1. A curved battery manufacturing method, comprising the following steps:

providing a strip-shape electrode sheet, which has two portions selected respectively as a positive portion and a negative portion, wherein a surface of said positive portion is applied with an anode coating, while surface of said negative portion is applied with a cathode coating, then a separation film is used to wrap said entire coated electrode sheet,

rolling said electrode sheet having separation film wrapped around along its long edge, so that a positive tab lead and a negative tab lead at the outermost ends of said electrode sheet, are on the outermost layer of roll body;

after rolling, said rolled electrode sheet is provided with three open side edges, including one side edge having said positive tab lead and said negative tab lead, and two side edges adjacent to said side edges, perform first sealing for said positive tab lead and said negative tab lead;

performing heating for the sack having three side edges sealed;

pouring in electrolyte fluid into the dried sack, and perform charging for said electrolyte fluid;

reopening said sealed side edge not having said positive tab lead and said negative tab lead;

performing vacuuming to remove excessive gas in said sack by means of negative pressure;

performing second sealing for opened side edge; and

bending said long-strip sack into an arc shape of uniform curvature.

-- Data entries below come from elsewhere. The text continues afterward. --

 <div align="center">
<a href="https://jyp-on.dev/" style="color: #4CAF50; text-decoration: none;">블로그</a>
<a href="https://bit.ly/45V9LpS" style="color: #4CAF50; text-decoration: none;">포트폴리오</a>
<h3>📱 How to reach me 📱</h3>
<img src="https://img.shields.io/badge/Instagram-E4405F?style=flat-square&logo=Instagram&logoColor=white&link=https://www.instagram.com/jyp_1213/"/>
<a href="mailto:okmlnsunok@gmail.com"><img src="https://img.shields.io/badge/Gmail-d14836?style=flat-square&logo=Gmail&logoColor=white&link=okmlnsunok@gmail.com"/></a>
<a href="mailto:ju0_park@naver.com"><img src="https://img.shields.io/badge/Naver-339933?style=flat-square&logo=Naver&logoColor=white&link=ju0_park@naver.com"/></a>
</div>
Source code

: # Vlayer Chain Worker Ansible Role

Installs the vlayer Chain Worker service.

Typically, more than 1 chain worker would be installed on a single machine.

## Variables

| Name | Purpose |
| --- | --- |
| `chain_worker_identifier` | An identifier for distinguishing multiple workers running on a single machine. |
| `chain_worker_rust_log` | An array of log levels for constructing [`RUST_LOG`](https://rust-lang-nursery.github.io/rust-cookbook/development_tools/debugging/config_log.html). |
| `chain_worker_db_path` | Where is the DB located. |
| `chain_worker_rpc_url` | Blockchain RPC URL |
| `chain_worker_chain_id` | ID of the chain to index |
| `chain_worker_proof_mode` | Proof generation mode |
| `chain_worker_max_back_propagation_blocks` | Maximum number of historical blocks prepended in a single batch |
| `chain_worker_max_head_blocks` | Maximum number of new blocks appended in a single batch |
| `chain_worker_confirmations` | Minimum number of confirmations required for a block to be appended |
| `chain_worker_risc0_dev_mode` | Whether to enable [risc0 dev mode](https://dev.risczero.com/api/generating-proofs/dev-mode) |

2. The curved battery manufacturing method as claimed in claim 1, wherein said anode coating is made of lithium cobalt oxide coating, while the cathode coating is made of graphite.

3. The curved battery manufacturing method as claimed in claim 1, wherein said first sealing is to seal said side edge having said positive tab lead and said negative tab lead, and said adjacent side edge not having said positive tab lead and said negative tab lead.

4. The curved battery manufacturing method as claimed in claim 3, wherein temperature for said first seal is 210˜230° C., with a duration of 2.5 sec˜3.5 sec.

5. The curved battery manufacturing method as claimed in claim 3, wherein temperature for heating said sack having three side edges sealed is 75° C., for a duration of 11˜13 hours.

6. The curved battery manufacturing method as claimed in claim 3, wherein temperature for pouring in electrolyte fluid is 25±5° C.

7. The curved battery manufacturing method as claimed in claim 3, wherein said vacuum is greater than 90%.

8. The curved battery manufacturing method as claimed in claim 3, wherein said positive tab lead and said negative tab lead are extended in a direction parallel to long edge of said electrode sheet.

9. The curved battery manufacturing method as claimed in claim 1, wherein said positive tab lead and said negative tab lead are welded perpendicular to direction of said positive electrode and said negative electrode.

10. A curved battery, provided with a long-strip shape main body, and is characterized in that, said main body has a uniform curvature.

11. The curved battery as claimed in claim 10, wherein said curved battery is provided with a positive tab lead and a negative tab lead, extended in a direction parallel to a long side of said main body.